Feature Photograph

 Lone Sunflower

This weeks feature photograph not only fits our current theme of exploring depth of field (DOF) as a compositional element, but is also significant for making something out of nothing.  For making an interesting and appealing photograph out of a very common subject, but in such a way where the technical’s become responsible for creating the art and the interest.

Really, you need to be looking at the 24x30” version of this image from about a meter away.  It’s very difficult to really grasp the impact of many images when presented on a computer monitor, much less on a computer monitor reduced in size to fit easily in a column.  Properly sizing and cropping an image to have the most effect on  given media display whether it be a book cover, computer monitor, billboard or 4x6” print is a topic by itself and will be covered in a future column.  However, for now look carefully at this image on your computer monitor and try to follow along with what I’m describing while looking at the big print version.

Immediately you should see a common yellow sunflower set among an uncluttered background.  Looking closer the petals closest two you should appear in sharp focus as will several leaves of the plant, while others will appear soft and out of focus.  Light is striking these leaves from several angles and appears to backlight all the petals.

Sunflower-Close up

What you can’t see on the smaller version that you might be able to see on the still restricted size crop above, is the forming of the seeds.  The part closest to you remains in sharp focus showing every detail, even the small ‘hairs’ and inside the openings, and then the part furthest from you fades into the background more gradually appearing out of focus the further away you get.  The opening in the center of the flower was chosen as the ideal place to cut this flower in half using DOF, half is super sharp, half fades to a pleasant blur.  As your eyes move around the big print version you can clearly see all these things happening on the flower, and to varying degrees on the stalk and leaves.  The background bokeh is smooth and pleasant and serves as an attractive backdrop to the main subject.

Would you have selected a different amount of DOF?  Would you have defocused the background more or less?  Would you have cut the DOF down the exact middle of the flower?  All good questions that might vary from artist to artist, and this is after you’ve selected the proper angle from the lens, where the light hitting the flower brings out the most detail, where the sunlight backlights the petals before filtering through into sight.  A very basic composition, with many variables and subsequently decisions we must make to create the vision we’re seeing in our heads as we look through the viewfinder. 

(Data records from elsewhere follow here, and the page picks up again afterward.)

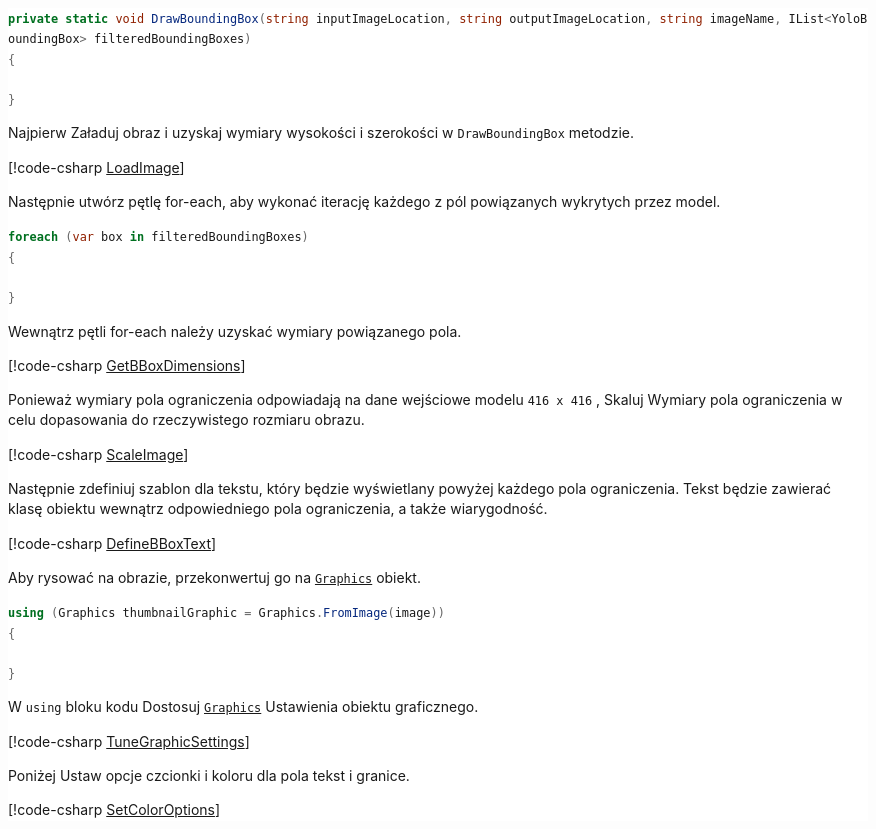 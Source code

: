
 ```csharp
private static void DrawBoundingBox(string inputImageLocation, string outputImageLocation, string imageName, IList<YoloBoundingBox> filteredBoundingBoxes)
{

}
```

Najpierw Załaduj obraz i uzyskaj wymiary wysokości i szerokości w `DrawBoundingBox` metodzie.

[!code-csharp [LoadImage](~/machinelearning-samples/samples/csharp/getting-started/DeepLearning_ObjectDetection_Onnx/ObjectDetectionConsoleApp/Program.cs#L78-L81)]

Następnie utwórz pętlę for-each, aby wykonać iterację każdego z pól powiązanych wykrytych przez model.

```csharp
foreach (var box in filteredBoundingBoxes)
{

}
```

Wewnątrz pętli for-each należy uzyskać wymiary powiązanego pola.

[!code-csharp [GetBBoxDimensions](~/machinelearning-samples/samples/csharp/getting-started/DeepLearning_ObjectDetection_Onnx/ObjectDetectionConsoleApp/Program.cs#L86-L89)]

Ponieważ wymiary pola ograniczenia odpowiadają na dane wejściowe modelu `416 x 416` , Skaluj Wymiary pola ograniczenia w celu dopasowania do rzeczywistego rozmiaru obrazu.

[!code-csharp [ScaleImage](~/machinelearning-samples/samples/csharp/getting-started/DeepLearning_ObjectDetection_Onnx/ObjectDetectionConsoleApp/Program.cs#L92-L95)]

Następnie zdefiniuj szablon dla tekstu, który będzie wyświetlany powyżej każdego pola ograniczenia. Tekst będzie zawierać klasę obiektu wewnątrz odpowiedniego pola ograniczenia, a także wiarygodność.

[!code-csharp [DefineBBoxText](~/machinelearning-samples/samples/csharp/getting-started/DeepLearning_ObjectDetection_Onnx/ObjectDetectionConsoleApp/Program.cs#L98)]

Aby rysować na obrazie, przekonwertuj go na [`Graphics`](xref:System.Drawing.Graphics) obiekt.

```csharp
using (Graphics thumbnailGraphic = Graphics.FromImage(image))
{

}
```

W `using` bloku kodu Dostosuj [`Graphics`](xref:System.Drawing.Graphics) Ustawienia obiektu graficznego.

[!code-csharp [TuneGraphicSettings](~/machinelearning-samples/samples/csharp/getting-started/DeepLearning_ObjectDetection_Onnx/ObjectDetectionConsoleApp/Program.cs#L102-L104)]

Poniżej Ustaw opcje czcionki i koloru dla pola tekst i granice.

[!code-csharp [SetColorOptions](~/machinelearning-samples/samples/csharp/getting-started/DeepLearning_ObjectDetection_Onnx/ObjectDetectionConsoleApp/Program.cs#L106-L114)]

Perhaps a better angle to this, is to ask yourself if you’re asking yourself these questions before photographing a simple sunflower.  If you are you’ve done this before and you realize the impact even small variables will have.  If you’re not, then what are you asking yourself?  It’s probable most people are asking at least some of the questions, and it’s possible to need to ask more than what I listed above.  If you keep an active interest in photography and constantly learn and improve, then  you’ll probably find yourself asking more and more as time goes on.

In a future column we’ll use this same sunflower and examine what the image would look like had different choices been made.  There really is no right or wrong when making your compositional decisions, but you can learn to more please one viewership over another.  We’ll explore this at a later date.